Paleo Palak Keema

Paleo Palak Keema Recipe via Worthy Pause

Some of my favorite recipes are one-pot recipes. Or, as I like to call them, food piles. I think it comes from the fact that, much like a toddler, I do best when eating my food from a bowl with a spoon. 

Keema is one of my favorite food piles and I grew up eating it at least once a month. It was something my dad made in huge batches in a pressure cooker on weekends. This is just a greener, vegetable-ier version of this simple Indian comfort food (it's like a ground beef/lamb curry). I make this version with spinach (i.e. palak) pretty often just to get extra greens into the bowl, so I thought it deserved its own post. Also, I wanted this recipe to be 100% paleo for y'all and a little quicker than my original keema recipe, so I've left out the traditional peas (not paleo) and potatoes (take a while to cook).

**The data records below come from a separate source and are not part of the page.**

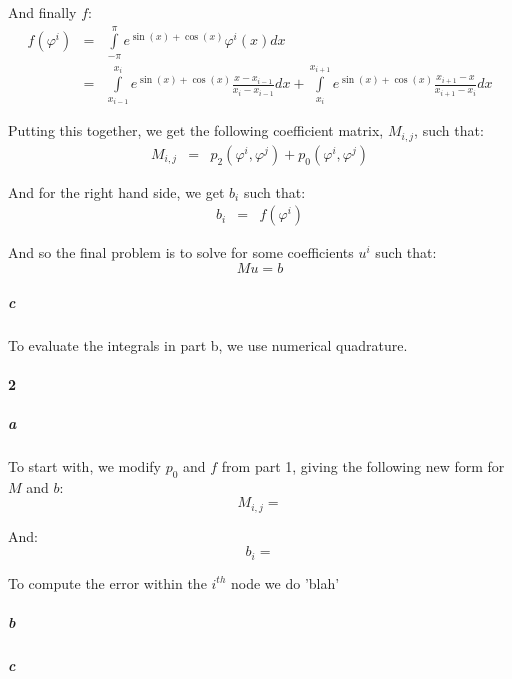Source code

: \documentclass{article}
\begin{document}
And finally $f$:
\begin{eqnarray*}
f(\varphi^i) & = & \int \limits_{-\pi}^{\pi} e^{\sin(x) + \cos(x)} \varphi^i(x) dx \\
& = & \int \limits_{x_{i-1}}^{x_i} e^{\sin(x) + \cos(x)} \frac{x - x_{i-1}}{x_{i} - x_{i-1}} dx + \int \limits_{x_{i}}^{x_{i+1}} e^{\sin(x) + \cos(x)} \frac{x_{i+1} - x}{x_{i+1} - x_{i}} dx
\end{eqnarray*}

Putting this together, we get the following coefficient matrix, $M_{i,j}$, such that:
\begin{eqnarray*}
M_{i,j} & = & p_2(\varphi^i, \varphi^j) + p_0(\varphi^i, \varphi^j)
\end{eqnarray*}

And for the right hand side, we get $b_i$ such that:
\begin{eqnarray*}
b_i & = & f(\varphi^i)
\end{eqnarray*}

And so the final problem is to solve for some coefficients $u^i$ such that:
\[ M u = b \]

\subparagraph{c}

To evaluate the integrals in part b, we use numerical quadrature.

\paragraph{2}

\subparagraph{a}

To start with, we modify $p_0$ and $f$ from part 1, giving the following new form for $M$ and $b$:
\[ M_{i,j} = \]

And:
\[ b_i = \]

To compute the error within the $i^{th}$ node we do 'blah'

\subparagraph{b}

\subparagraph{c}
\end{document}
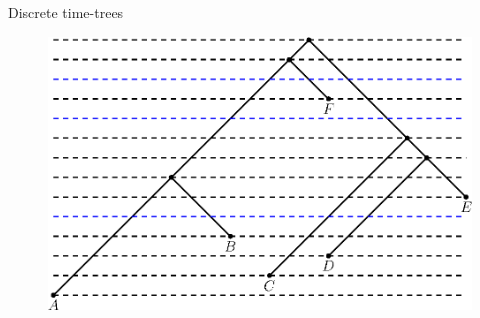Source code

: \documentclass{beamer}
\theoremstyle{example}
\begin{document}
\begin{frame}{Discrete time-trees}
\begin{definition}
\begin{figure}
\centering
\includegraphics[width = \framewidth]{ranked_tree_dashed_time.eps}
\end{figure}
\end{definition}
\end{frame}
\end{document}
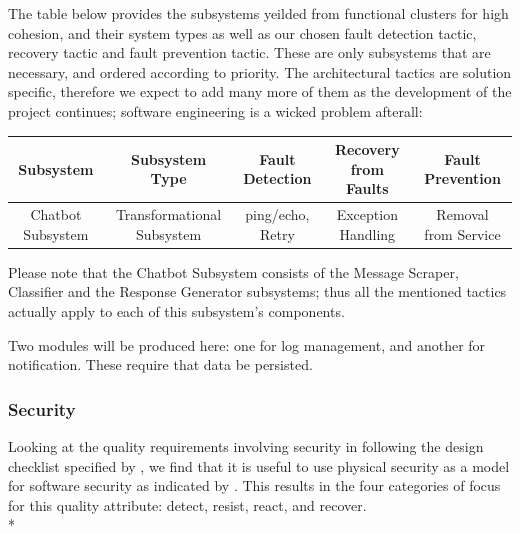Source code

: \documentclass[11pt]{article}
\begin{document}
The table below provides the subsystems yeilded from functional clusters for high cohesion, and their system types as well as our chosen fault detection tactic, recovery tactic and fault prevention tactic. These are only subsystems that are necessary, and ordered according to priority. The architectural tactics are solution specific, therefore we expect to add many more of them as the development of the project continues; software engineering is a wicked problem afterall:

\begin{center}
	\hspace*{-1.2cm}\begin{tabular}{|c|c|c|c|c|}
		\hline
		Subsystem & Subsystem Type & Fault Detection & Recovery from Faults & Fault Prevention \\
		\hline
		Chatbot Subsystem & Transformational Subsystem & ping/echo, Retry & Exception Handling & Removal from Service\\
		\hline
	\end{tabular}	
\end{center}
Please note that the Chatbot Subsystem consists of the Message Scraper, Classifier and the Response Generator subsystems; thus all the mentioned tactics actually apply to each of this subsystem's components.

Two modules will be produced here: one for log management, and another for notification. These require that data be persisted.

\subsubsection{Security}
Looking at the quality requirements involving security in following the design checklist specified by \cite{Book:1}, we find that it is useful to use physical security as a model for software security as indicated by \cite{Book:2}. This results in the four categories of focus for this quality attribute: detect, resist, react, and recover. \\*
\end{document}
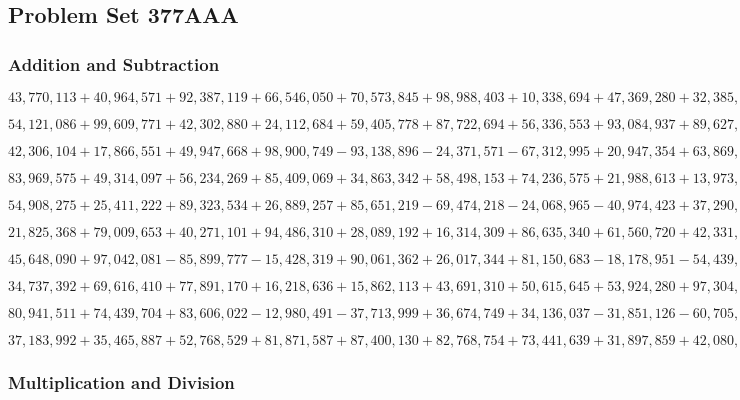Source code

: \hypertarget{problem-set-377aaa}{%
\subsection{Problem Set 377AAA}\label{problem-set-377aaa}}

\hypertarget{addition-and-subtraction}{%
\subsubsection{Addition and
Subtraction}\label{addition-and-subtraction}}

\(43,770,113+40,964,571+92,387,119+66,546,050+70,573,845+98,988,403+10,338,694+47,369,280+32,385,869+50,299,233\)

\(54,121,086+99,609,771+42,302,880+24,112,684+59,405,778+87,722,694+56,336,553+93,084,937+89,627,320+44,186,151\)

\(42,306,104+17,866,551+49,947,668+98,900,749-93,138,896-24,371,571-67,312,995+20,947,354+63,869,405-44,742,326\)

\(83,969,575+49,314,097+56,234,269+85,409,069+34,863,342+58,498,153+74,236,575+21,988,613+13,973,297+58,142,255\)

\(54,908,275+25,411,222+89,323,534+26,889,257+85,651,219-69,474,218-24,068,965-40,974,423+37,290,018-31,084,941\)

\(21,825,368+79,009,653+40,271,101+94,486,310+28,089,192+16,314,309+86,635,340+61,560,720+42,331,400+85,492,420\)

\(45,648,090+97,042,081-85,899,777-15,428,319+90,061,362+26,017,344+81,150,683-18,178,951-54,439,360+96,023,989\)

\(34,737,392+69,616,410+77,891,170+16,218,636+15,862,113+43,691,310+50,615,645+53,924,280+97,304,134+60,619,424\)

\(80,941,511+74,439,704+83,606,022-12,980,491-37,713,999+36,674,749+34,136,037-31,851,126-60,705,676+32,960,303\)

\(37,183,992+35,465,887+52,768,529+81,871,587+87,400,130+82,768,754+73,441,639+31,897,859+42,080,000+95,348,353\)

\hypertarget{multiplication-and-division}{%
\subsubsection{Multiplication and
Division}\label{multiplication-and-division}}

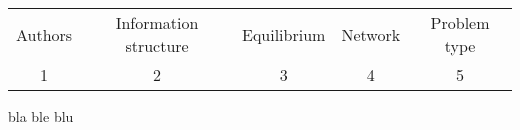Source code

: \begin{landscape}
\begin{table}
\begin{tabular}[h]{ccccc}
  Authors & Information structure & Equilibrium & Network & Problem type \\
1 & 2 & 3 & 4 & 5
\end{tabular}
\end{table}
bla ble blu
\end{landscape}



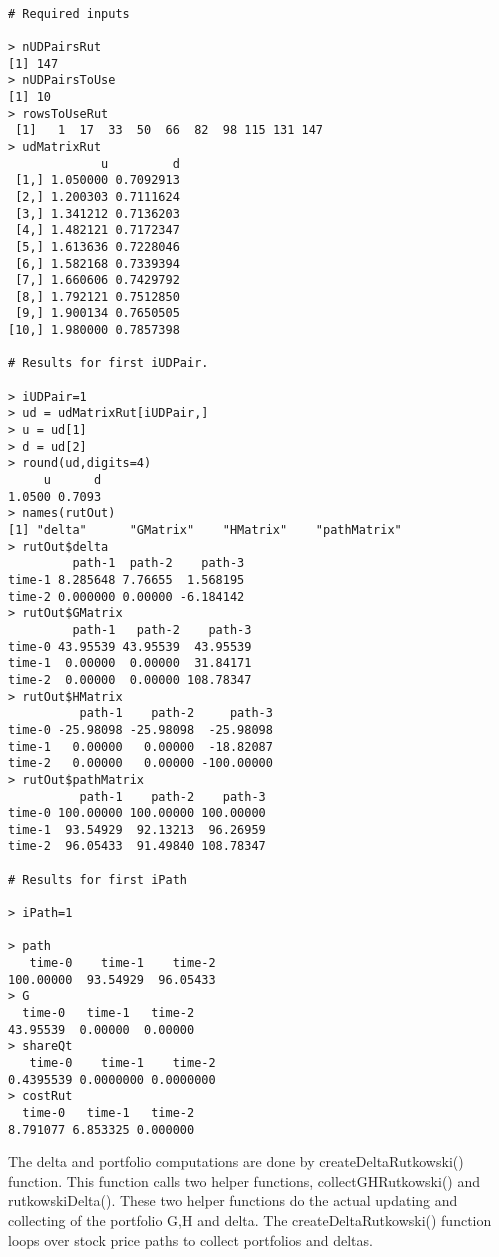 \documentclass[10pt]{article}
\begin{document}
\begin{verbatim}

# Required inputs

> nUDPairsRut
[1] 147
> nUDPairsToUse
[1] 10
> rowsToUseRut
 [1]   1  17  33  50  66  82  98 115 131 147
> udMatrixRut
             u         d
 [1,] 1.050000 0.7092913
 [2,] 1.200303 0.7111624
 [3,] 1.341212 0.7136203
 [4,] 1.482121 0.7172347
 [5,] 1.613636 0.7228046
 [6,] 1.582168 0.7339394
 [7,] 1.660606 0.7429792
 [8,] 1.792121 0.7512850
 [9,] 1.900134 0.7650505
[10,] 1.980000 0.7857398

# Results for first iUDPair.

> iUDPair=1
> ud = udMatrixRut[iUDPair,]
> u = ud[1]
> d = ud[2]
> round(ud,digits=4)
     u      d
1.0500 0.7093
> names(rutOut)
[1] "delta"      "GMatrix"    "HMatrix"    "pathMatrix"
> rutOut$delta
         path-1  path-2    path-3
time-1 8.285648 7.76655  1.568195
time-2 0.000000 0.00000 -6.184142
> rutOut$GMatrix
         path-1   path-2    path-3
time-0 43.95539 43.95539  43.95539
time-1  0.00000  0.00000  31.84171
time-2  0.00000  0.00000 108.78347
> rutOut$HMatrix
          path-1    path-2     path-3
time-0 -25.98098 -25.98098  -25.98098
time-1   0.00000   0.00000  -18.82087
time-2   0.00000   0.00000 -100.00000
> rutOut$pathMatrix
          path-1    path-2    path-3
time-0 100.00000 100.00000 100.00000
time-1  93.54929  92.13213  96.26959
time-2  96.05433  91.49840 108.78347

# Results for first iPath

> iPath=1

> path
   time-0    time-1    time-2
100.00000  93.54929  96.05433
> G
  time-0   time-1   time-2
43.95539  0.00000  0.00000
> shareQt
   time-0    time-1    time-2
0.4395539 0.0000000 0.0000000
> costRut
  time-0   time-1   time-2
8.791077 6.853325 0.000000
\end{verbatim}


The delta and portfolio computations are done by createDeltaRutkowski() function. This function calls two helper functions,
collectGHRutkowski() and rutkowskiDelta(). These two helper functions do the actual updating and collecting of the portfolio G,H and delta.
The createDeltaRutkowski() function loops over stock price paths to collect portfolios and deltas.
\end{document}

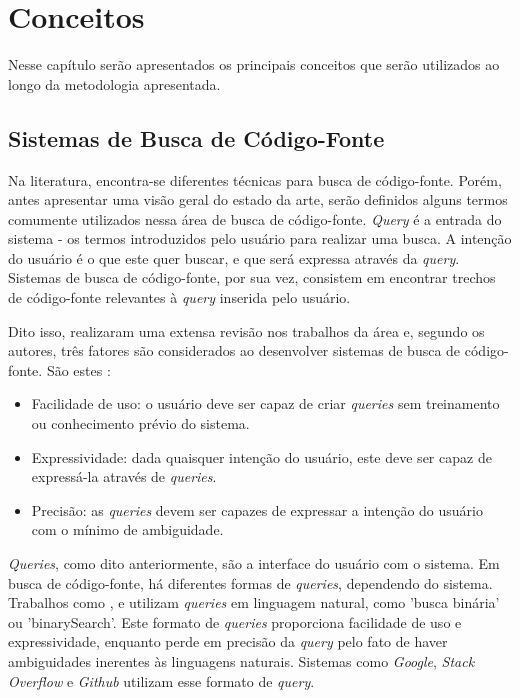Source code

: \chapter{Conceitos}
\label{chp:concepts}
Nesse capítulo serão apresentados os principais conceitos que serão utilizados ao longo da metodologia apresentada.

\section{Sistemas de Busca de Código-Fonte}
Na literatura, encontra-se diferentes técnicas para busca de código-fonte. Porém, antes apresentar uma visão geral do estado da arte, serão definidos alguns termos comumente utilizados nessa área de busca de código-fonte. \textit{Query} é a entrada do sistema - os termos introduzidos pelo usuário para realizar uma busca. A intenção do usuário é o que este quer buscar, e que será expressa através da \textit{query}. Sistemas de busca de código-fonte, por sua vez, consistem em encontrar trechos de código-fonte relevantes à \textit{query} inserida pelo usuário.

Dito isso, \textcite{Grazia2022CodeSA} realizaram uma extensa revisão nos trabalhos da área e, segundo os autores, três fatores são considerados ao desenvolver sistemas de busca de código-fonte. São estes \cite{Grazia2022CodeSA}:
\begin{itemize}
  \item Facilidade de uso: o usuário deve ser capaz de criar \textit{queries} sem treinamento ou conhecimento prévio do sistema.
  \item Expressividade: dada quaisquer intenção do usuário, este deve ser capaz de expressá-la através de \textit{queries}.
  \item Precisão: as \textit{queries} devem ser capazes de expressar a intenção do usuário com o mínimo de ambiguidade.
\end{itemize}

\textit{Queries}, como dito anteriormente, são a interface do usuário com o sistema. Em busca de código-fonte, há diferentes formas de \textit{queries}, dependendo do sistema. 
Trabalhos como \cite{NGUYEN2017CombiningWW}, \cite{Chen2018ANF} e \cite{Du2021IsAS} utilizam \textit{queries} em linguagem natural, como 'busca binária' ou 'binarySearch'. Este formato de \textit{queries} proporciona facilidade de uso e expressividade, enquanto perde em precisão da \textit{query} pelo fato de haver ambiguidades inerentes às linguagens naturais. Sistemas como \textit{Google}, \textit{Stack Overflow} e \textit{Github} utilizam esse formato de \textit{query}.

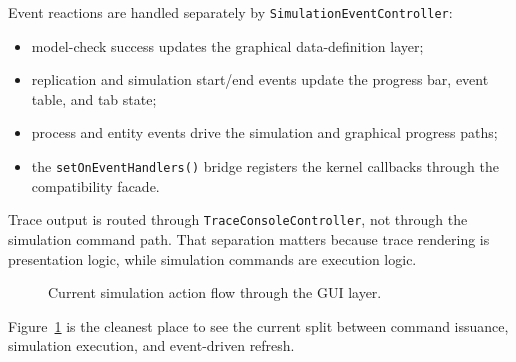 Event reactions are handled separately by \texttt{SimulationEventController}:
\begin{itemize}
\item model-check success updates the graphical data-definition layer;
\item replication and simulation start/end events update the progress bar, event table, and tab state;
\item process and entity events drive the simulation and graphical progress paths;
\item the \texttt{setOnEventHandlers()} bridge registers the kernel callbacks through the compatibility facade.
\end{itemize}

Trace output is routed through \texttt{TraceConsoleController}, not through the simulation command path. That separation matters because trace rendering is presentation logic, while simulation commands are execution logic.

\begin{figure}[htbp]
\centering
\caption{Current simulation action flow through the GUI layer.}
\label{fig:gui-architecture-simulation-flow}
\end{figure}

Figure~\ref{fig:gui-architecture-simulation-flow} is the cleanest place to see the current split between command issuance, simulation execution, and event-driven refresh.

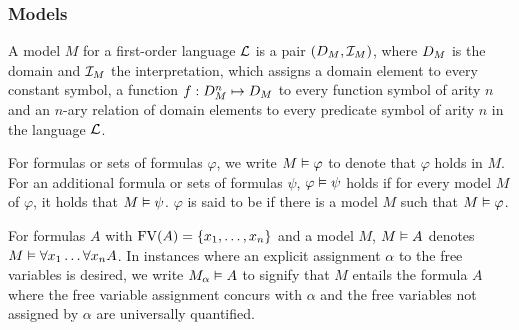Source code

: \subsubsection*{Models}
A model $M$ for a first-order language $\operatorname{\mathcal{L}}$ is a pair $(D_{M}, \mathcal{I}_{M})$, where $D_{M}$ is the domain and $\mathcal{I}_{M}$ the interpretation, which assigns a domain element to every constant symbol, a function $f : D_{M}^n \mapsto D_{M}$ to every function symbol of arity $n$ and an $n$-ary relation of domain elements to every predicate symbol of arity $n$ in the language $\operatorname{\mathcal{L}}$.

For formulas or sets of formulas $\varphi$, we write $M \vDash \varphi$ to denote that $\varphi$ holds in $M$.
For an additional formula or sets of formulas $\psi$, $\varphi \vDash \psi$ holds if for every model $M$ of $\varphi$, it holds that $M \vDash \psi$.
 $\varphi$ is said to be  if there is a model $M$ such that $M \vDash \varphi$.


For formulas $A$ with $\operatorname{FV}(A) = \{x_1, \dots, x_n\}$ and a model $M$, $M\vDash A$ denotes $M \vDash \forall x_1 \dots \forall x_n A$.
In instances where an explicit assignment $\alpha$ to the free variables is desired,
we write $M_\alpha \vDash A$ 
to signify that $M$ entails the formula $A$ where the free variable assignment concurs with $\alpha$ and the free variables not assigned by $\alpha$ are universally quantified.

Also, a little note about salt. We're grown-ups and we should really know how to season our food properly—this happens best in layers.

Occasionally there'll be something (like meatballs, for example) where you sort of have to just throw in a teaspoon of salt at once and call it a day. But for the most part, salting throughout the process because makes it harder to over or under-do it.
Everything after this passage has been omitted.